Enhance backup ready conditions #619

shreyas-s-rao · 2023-06-19T07:52:18Z

How to categorize this PR?

/area backup
/area usability
/kind enhancement

What this PR does / why we need it:

Enhance backup ready conditions to provide more fine-grained condition status messages and reasons based on different states of snapshot leases
- Set BackupReady condition reason to BackupFailed no longer depends on previous condition (previously, setting this depended on whether previous condition was failed or unknown, which meant that if previous condition was succeeded, we would never set condition to failed unless either of the leases were recreated. This behavior is now fixed and made fully deterministic)
- Fine-grained condition messages for operators to infer whether full, delta or both snapshot leases have problems with renewal
- Improve readability of handling of different cases when setting BackupReady condition
- Remove hardcoding of 24h for calculating staleness of full snapshot lease, by computing the "schedule duration" (duration between two activations of the cron, assuming activations are equal durations apart) from full snapshot cron schedule

Which issue(s) this PR fixes:
Fixes #618

Special notes for your reviewer:

Release note:

Enhance `BackupReady` conditions to allow for more fine-grained condition states, messages and reasons.

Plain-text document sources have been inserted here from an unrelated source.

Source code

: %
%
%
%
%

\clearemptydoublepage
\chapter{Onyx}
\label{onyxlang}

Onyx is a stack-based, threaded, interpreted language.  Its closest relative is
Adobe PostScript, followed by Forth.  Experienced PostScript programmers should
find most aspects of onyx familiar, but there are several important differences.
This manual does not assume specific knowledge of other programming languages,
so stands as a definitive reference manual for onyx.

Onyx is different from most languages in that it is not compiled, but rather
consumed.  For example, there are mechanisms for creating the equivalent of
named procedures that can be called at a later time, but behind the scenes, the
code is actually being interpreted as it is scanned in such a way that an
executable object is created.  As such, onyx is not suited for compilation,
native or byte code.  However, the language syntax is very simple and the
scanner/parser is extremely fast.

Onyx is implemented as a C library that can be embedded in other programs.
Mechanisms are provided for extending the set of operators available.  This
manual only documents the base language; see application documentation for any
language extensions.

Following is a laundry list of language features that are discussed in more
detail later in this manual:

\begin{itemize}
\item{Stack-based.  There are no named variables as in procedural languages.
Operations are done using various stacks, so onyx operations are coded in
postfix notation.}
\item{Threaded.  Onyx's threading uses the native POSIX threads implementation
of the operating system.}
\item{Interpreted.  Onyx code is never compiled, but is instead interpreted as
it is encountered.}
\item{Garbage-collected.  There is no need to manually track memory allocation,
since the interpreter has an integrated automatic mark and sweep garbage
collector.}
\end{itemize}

shreyas-s-rao · 2023-06-22T05:50:11Z

/invite @unmarshall

gardener-robot · 2023-06-25T03:02:27Z

@unmarshall You have pull request review open invite, please check

pkg/health/condition/check_backup_ready.go

Makefile

shreyas-s-rao · 2023-06-28T19:49:21Z

@seshachalam-yv thanks for your review. I've addressed your comment, in a slightly different way than you suggested. But overall, readability has improved. PTAL.

pkg/health/condition/check_backup_ready.go

seshachalam-yv

Apart from one small nitpick, overall, this PR looks great to me. I appreciate the time and effort you've put into addressing all the comments and suggestions. I am impressed with the changes you've made in this PR. It not only enhances the code's readability but also provides a clear and logical flow. Excellent job! 😍

shreyas-s-rao · 2023-06-30T18:00:05Z

@seshachalam-yv I've addressed your follow-up suggestion as well. Thanks for the detailed suggestions!

shreyas-s-rao · 2023-06-30T18:56:37Z

/test pull-etcd-druid-e2e-kind

pkg/health/condition/builder.go

pkg/health/condition/check_backup_ready.go

unmarshall · 2023-07-05T05:18:02Z

pkg/health/condition/check_backup_ready.go

+	// Fetch snapshot leases
+	fullSnapshotLease, err := a.fetchLease(ctx, etcd.GetFullSnapshotLeaseName(), etcd.Namespace)
+	if err != nil {
+		return createBackupConditionResult(


There is no real need for createBackupConditionResult function. You do not save on the number of lines of code, in-fact you have more lines of code :) and there is no readability improvement over just creating an instance of a struct.

conType: druidv1alpha1.ConditionTypeBackupReady is common to all backupReady condition result, so it made sense to pull it out into a separate function, just to avoid adding the conType every single time when returning. Of course, the previous method was to create a default result at the beginning of the function and then simply change the values when returning, but @seshachalam-yv pointed out that it was not the most readable, since one has to check the default result as well as the changed values to figure out the final result being returned.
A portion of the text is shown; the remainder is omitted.